# Ground Turkey help



## chris629 (Jan 3, 2005)

I have really started to cook more with ground turkey.  I just don't have a lot of recipes to go with it. 
What are some of your simple, but good ground turkey recipes.
Simple I mean not tons of hard to get ingredients or takes hrs to prepare and then to cook.  
Or do you have suggestions on where to look?
Thanks so much!


----------



## Yakuta (Jan 3, 2005)

Christina, ground turkey is extremely versatile and you need not look for specific recipes.  I normally substitute it in place of recipes that call for ground beef or any other ground meat for that matter. 

You can use it in Lasagne, Meatballs, Meatloaf, Enchiladas, Chilli, Burgers etc.  I like the fact that it has half (if not less) fat than ground beef.


----------



## chris629 (Jan 3, 2005)

Ok so anything that is casserole etc it would be ok.  I just remember being told that turkey isn't as flavorful as beef because of the less fat content and sometimes you need to perk it up with some seasonings. 
I just made turkey stroganoff and it was awesome, probably better then with beef but it was specifically made to make with turkey.  
Thanks!


----------



## PA Baker (Jan 3, 2005)

I seem to be posting this recipe a lot, but I really love it and it's great with ground turkey.
http://www.discusscooking.com/viewtopic.php?t=6910&postdays=0&postorder=asc&start=40

You're right, sometimes you have to add a little more seasoning with ground turkey since it is a little more on the mild side.  Also, be careful when cooking it since it has less fat than ground beef, it can dry out a little more easily -- just keep an eye on it.


----------



## Yakuta (Jan 3, 2005)

Yes since turkey meat is much leaner than beef the flavor and texture may be slightly different.  

I agree with PABaker that it dries easily so keep an eye on it.  As far as seasonings go I use the exact same stuff that I do for ground beef (nothing more or less).  I guess the fat content in the end drives the flavor not the seasonings themselves. 

I think it's a great substitute in casserole, enchiladas, meatloaf because there are a lot of other ingredients that are mixed in with the meat to keep it moist.  When you make burgers with it you have to be a bit more careful so it does not dry out.


----------



## PA Baker (Jan 3, 2005)

Yakuta, how do you make your turkey burgers?  That's one thing I haven't tried with ground turkey yet but have some in the freezer and was thinking about doing just that later this week.


----------



## Yakuta (Jan 3, 2005)

I season the meat with some cayanne pepper,  paprika, black pepper, dried oregano and garlic powder.   I then place a small peice of butter (size of a kidney bean) in the center and roll a handful of turkey meat around the butter (this was something I saw on the barefoot contessa's show, tried it and was satisfied with the result).  

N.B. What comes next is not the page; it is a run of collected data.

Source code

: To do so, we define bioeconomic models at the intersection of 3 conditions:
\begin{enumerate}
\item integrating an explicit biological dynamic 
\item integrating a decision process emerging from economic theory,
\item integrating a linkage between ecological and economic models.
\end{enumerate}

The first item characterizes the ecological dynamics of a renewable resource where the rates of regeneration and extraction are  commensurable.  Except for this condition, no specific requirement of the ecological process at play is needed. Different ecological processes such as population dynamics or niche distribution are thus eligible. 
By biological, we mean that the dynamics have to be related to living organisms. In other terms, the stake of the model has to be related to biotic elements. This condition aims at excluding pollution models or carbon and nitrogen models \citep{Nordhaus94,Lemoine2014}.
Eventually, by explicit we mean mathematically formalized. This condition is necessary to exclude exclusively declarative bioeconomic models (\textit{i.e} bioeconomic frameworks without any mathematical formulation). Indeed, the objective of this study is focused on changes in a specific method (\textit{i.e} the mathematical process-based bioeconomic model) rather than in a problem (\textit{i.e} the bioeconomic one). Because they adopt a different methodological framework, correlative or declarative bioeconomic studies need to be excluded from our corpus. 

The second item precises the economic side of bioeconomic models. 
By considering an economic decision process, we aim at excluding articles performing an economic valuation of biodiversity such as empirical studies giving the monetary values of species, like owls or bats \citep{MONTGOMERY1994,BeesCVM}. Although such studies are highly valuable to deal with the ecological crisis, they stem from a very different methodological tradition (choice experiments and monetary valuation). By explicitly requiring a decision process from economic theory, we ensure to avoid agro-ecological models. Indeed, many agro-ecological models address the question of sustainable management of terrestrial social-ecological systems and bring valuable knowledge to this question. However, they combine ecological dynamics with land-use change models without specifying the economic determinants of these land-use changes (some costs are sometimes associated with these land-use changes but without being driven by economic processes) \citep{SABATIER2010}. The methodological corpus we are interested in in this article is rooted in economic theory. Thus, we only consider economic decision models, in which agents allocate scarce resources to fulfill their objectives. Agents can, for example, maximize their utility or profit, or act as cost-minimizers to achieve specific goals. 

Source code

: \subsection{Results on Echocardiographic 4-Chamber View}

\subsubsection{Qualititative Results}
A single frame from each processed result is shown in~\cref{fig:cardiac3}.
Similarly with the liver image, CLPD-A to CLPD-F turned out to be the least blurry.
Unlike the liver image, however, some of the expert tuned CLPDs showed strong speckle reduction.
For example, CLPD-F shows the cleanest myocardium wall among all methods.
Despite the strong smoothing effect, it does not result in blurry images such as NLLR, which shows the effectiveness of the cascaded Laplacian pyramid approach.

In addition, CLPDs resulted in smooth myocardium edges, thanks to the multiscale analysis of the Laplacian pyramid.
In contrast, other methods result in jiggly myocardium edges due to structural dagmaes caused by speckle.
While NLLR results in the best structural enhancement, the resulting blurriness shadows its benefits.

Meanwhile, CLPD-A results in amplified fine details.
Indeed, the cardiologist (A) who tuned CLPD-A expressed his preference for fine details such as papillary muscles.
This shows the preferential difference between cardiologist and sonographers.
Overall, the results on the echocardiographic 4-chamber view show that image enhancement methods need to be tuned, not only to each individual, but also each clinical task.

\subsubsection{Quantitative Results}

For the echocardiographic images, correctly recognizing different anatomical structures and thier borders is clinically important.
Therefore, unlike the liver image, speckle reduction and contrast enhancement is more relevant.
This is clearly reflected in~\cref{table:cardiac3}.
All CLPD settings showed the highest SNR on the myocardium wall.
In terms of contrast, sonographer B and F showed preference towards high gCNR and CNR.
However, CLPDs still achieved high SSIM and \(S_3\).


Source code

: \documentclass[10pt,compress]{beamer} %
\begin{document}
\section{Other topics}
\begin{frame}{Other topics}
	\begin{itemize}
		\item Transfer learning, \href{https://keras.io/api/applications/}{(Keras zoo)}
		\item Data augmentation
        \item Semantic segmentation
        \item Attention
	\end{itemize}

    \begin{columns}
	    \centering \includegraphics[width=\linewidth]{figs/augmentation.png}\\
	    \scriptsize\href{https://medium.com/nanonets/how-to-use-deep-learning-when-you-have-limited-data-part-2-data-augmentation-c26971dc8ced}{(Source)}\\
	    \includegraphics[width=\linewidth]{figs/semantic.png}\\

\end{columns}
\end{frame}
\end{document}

I then cook it on a normal stovetop grill pan that I have.  When the burgers are done (I normally can tell just by the touch, in about 10-15 minutes) I top it with cheese and serve it on a slightly toasted kaiser roll.  

The butter does add some additional fat but the end product is really juicy.  You can omit it if you'd like but I find that the turkey is pretty dry without it.


----------



## Audeo (Jan 8, 2005)

Yakuta said:
			
		

> Christina, ground turkey is extremely versatile and you need not look for specific recipes.  I normally substitute it in place of recipes that call for ground beef or any other ground meat for that matter.
> 
> You can use it in Lasagne, Meatballs, Meatloaf, Enchiladas, Chilli, Burgers etc.  I like the fact that it has half (if not less) fat than ground beef.

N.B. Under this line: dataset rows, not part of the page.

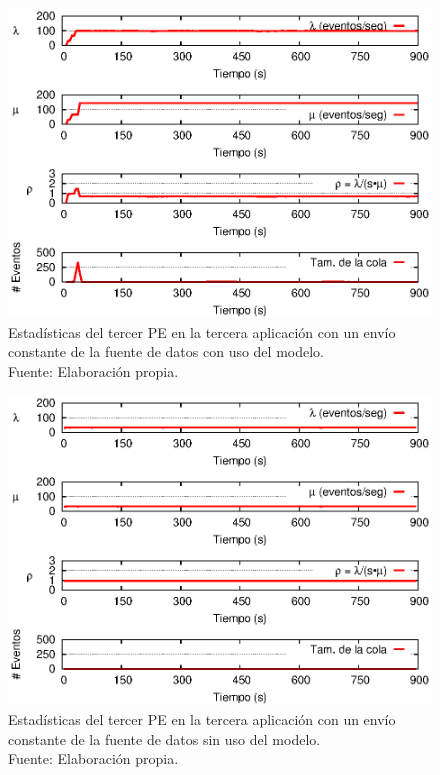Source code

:\begin{figure}[!htp]
    \centering
    \captionsetup{justification=centering}
    \includegraphics[scale=1]{images/exp/app3/cm/logical/statusThreePE.eps}
    \caption[Estad\'isticas del tercer PE en la tercera aplicaci\'on con un env\'io constante de la fuente de datos con uso del modelo.]{Estad\'isticas del tercer PE en la tercera aplicaci\'on con un env\'io constante de la fuente de datos con uso del modelo.\\Fuente: Elaboraci\'on propia.}
    \label{fig:app3-statusThreePE-cm}
\end{figure}

\begin{figure}[!htp]
    \centering
    \captionsetup{justification=centering}
    \includegraphics[scale=1]{images/exp/app3/sm/logical/statusThreePE.eps}
    \caption[Estad\'isticas del tercer PE en la tercera aplicaci\'on con un env\'io constante de la fuente de datos sin uso del modelo.]{Estad\'isticas del tercer PE en la tercera aplicaci\'on con un env\'io constante de la fuente de datos sin uso del modelo.\\Fuente: Elaboraci\'on propia.}
    \label{fig:app3-statusThreePE-sm}
\end{figure}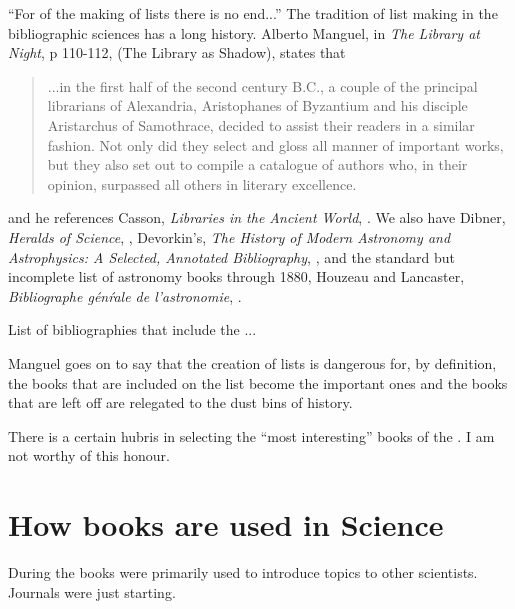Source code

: 


``For of the making of lists there is no end...'' The tradition of
list making in the bibliographic sciences has a long history.  Alberto
Manguel, in \emph{The Library at Night}, p 110-112, (The Library as
Shadow), states that
\begin{quote}
...in the first half of the second century B.C., a couple of the
  principal librarians of Alexandria, Aristophanes of Byzantium and
  his disciple Aristarchus of Samothrace, decided to assist their
  readers in a similar fashion.  Not only did they select and gloss
  all manner of important works, but they also set out to compile a
  catalogue of authors who, in their opinion, surpassed all others in
  literary excellence. \cite{manguel:2008}
\end{quote}
and he references Casson, \emph{Libraries in the Ancient World},
\cite{casson:2001}.  We also have Dibner, \emph{Heralds of Science},
\cite{dibner:1955}, Devorkin's, \emph{The History of Modern Astronomy
  and Astrophysics: A Selected, Annotated Bibliography},
\cite{devorkin:1982}, and the standard but incomplete list of
astronomy books through 1880, Houzeau and Lancaster,
\emph{Bibliographe g\'{e}n\'{r}ale de l'astronomie},
\cite{houzeau:1882}.

List of bibliographies that include the ...

Manguel goes on to say that the creation of lists is dangerous for, by
definition, the books that are included on the list become the
important ones and the books that are left off are relegated to the
dust bins of history.

There is a certain hubris in selecting the ``most interesting'' books
of the . I am not worthy of this honour.

\section{How books are used in Science}
During the  books were primarily used to introduce topics to
other scientists.  Journals were just starting.

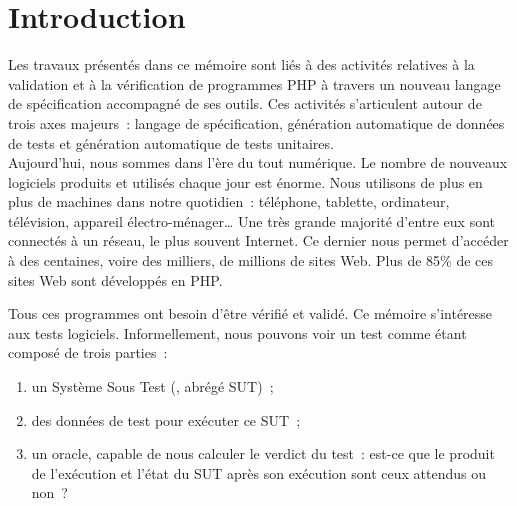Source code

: \chapter{Introduction}
\label{chapter:introduction}

\minitoc

Les travaux présentés dans ce mémoire sont liés à des activités relatives à la
validation et à la vérification de programmes PHP à travers un nouveau langage
de spécification accompagné de ses outils. Ces activités s'articulent autour de
trois axes majeurs~: langage de spécification, génération automatique de données
de tests et génération automatique de tests unitaires. \\

Aujourd'hui, nous sommes dans l'ère du tout numérique. Le nombre de nouveaux
logiciels produits et utilisés chaque jour est énorme. Nous utilisons de plus en
plus de machines dans notre quotidien~: téléphone, tablette, ordinateur,
télévision, appareil électro-ménager… Une très grande majorité d'entre eux sont
connectés à un réseau, le plus souvent Internet. Ce dernier nous permet
d'accéder à des centaines, voire des milliers, de millions de sites Web. Plus de
85\% de ces sites Web sont développés en PHP.

Tous ces programmes ont besoin d'être vérifié et validé. Ce mémoire s'intéresse
aux tests logiciels. Informellement, nous pouvons voir un test comme étant
composé de trois parties~:

\begin{enumerate}

\item un Système Sous Test (, abrégé {\strong
SUT})~;

\item des {\strong données de test} pour exécuter ce SUT~;

\item un {\strong oracle}, capable de nous calculer le verdict du test~: est-ce
que le produit de l'exécution et l'état du SUT après son exécution sont ceux
attendus ou non~?

\end{enumerate}

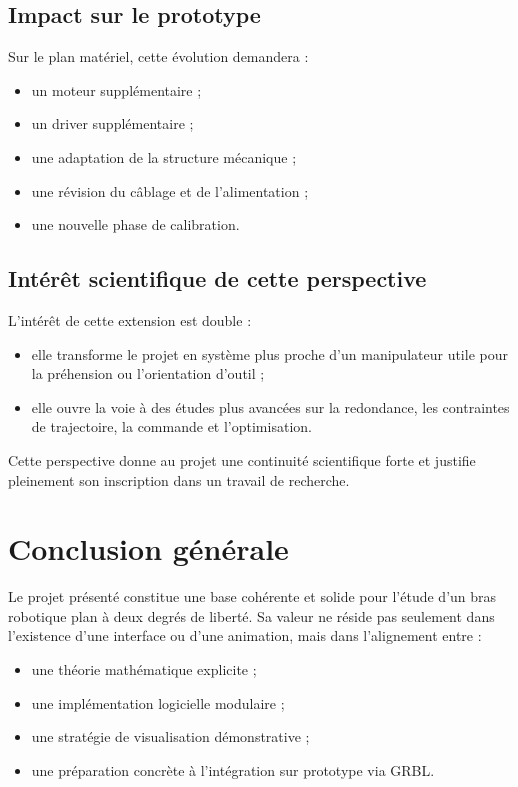 \documentclass[12pt,a4paper]{report}
\begin{document}
\section{Impact sur le prototype}

Sur le plan matériel, cette évolution demandera :

\begin{itemize}
    \item un moteur supplémentaire ;
    \item un driver supplémentaire ;
    \item une adaptation de la structure mécanique ;
    \item une révision du câblage et de l'alimentation ;
    \item une nouvelle phase de calibration.
\end{itemize}

\section{Intérêt scientifique de cette perspective}

L'intérêt de cette extension est double :

\begin{itemize}
    \item elle transforme le projet en système plus proche d'un manipulateur utile pour la préhension ou l'orientation d'outil ;
    \item elle ouvre la voie à des études plus avancées sur la redondance, les contraintes de trajectoire, la commande et l'optimisation.
\end{itemize}

Cette perspective donne au projet une continuité scientifique forte et justifie
pleinement son inscription dans un travail de recherche.

\chapter{Conclusion générale}

Le projet présenté constitue une base cohérente et solide pour l'étude d'un bras
robotique plan à deux degrés de liberté. Sa valeur ne réside pas seulement dans
l'existence d'une interface ou d'une animation, mais dans l'alignement entre :

\begin{itemize}
    \item une théorie mathématique explicite ;
    \item une implémentation logicielle modulaire ;
    \item une stratégie de visualisation démonstrative ;
    \item une préparation concrète à l'intégration sur prototype via GRBL.
\end{itemize}
\end{document}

I couldn't agree more!  And it does dry out easily, so you have to be a bit careful.

I make turkey burgers the same way with butter (a coworker suggested it some time ago)!  Darned good stuff!


----------



## buckytom (Jan 8, 2005)

i like to make cheese and herb stuffed meatballs with ground turkey. chop some fresh herbs, like thyme, basil, sage, savory, or rosemary, and mix into turkey meat with a few eggs a just a little breadcrumbs. make a good sized ball, and push in a cube of your favorite cheese, so that is is wrapped into the center of the ball. brown the balls in light olive oil, then into a 350 degree oven to finish them off.
dependinmg on the cheese and herbs you used, you could serve them with either red (tomato) or brown gravy, or a wine/mushroom sauce.


----------



## lyndalou (Jan 9, 2005)

Buckytom's meatballs look good.
I have done a lot of what has been suggested, and sometimes use half beef and half turkey. This works well, also.


----------



## norgeskog (Jan 16, 2005)

buckytom said:
			
		

> i like to make cheese and herb stuffed meatballs with ground turkey. chop some fresh herbs, like thyme, basil, sage, savory, or rosemary, and mix into turkey meat with a few eggs a just a little breadcrumbs. make a good sized ball, and push in a cube of your favorite cheese, so that is is wrapped into the center of the ball. brown the balls in light olive oil, then into a 350 degree oven to finish them off.
> dependinmg on the cheese and herbs you used, you could serve them with either red (tomato) or brown gravy, or a wine/mushroom sauce.



buckytom, I do that and use gorgozola, and roast a garlic clove and shallot and mash them and mix in with the herbs.  I like your idea of wine/mushroom sauce, deglaze pan with chicken stock.  I think I just figured out what is for dinner tonight.  Thanks again buckytom.


----------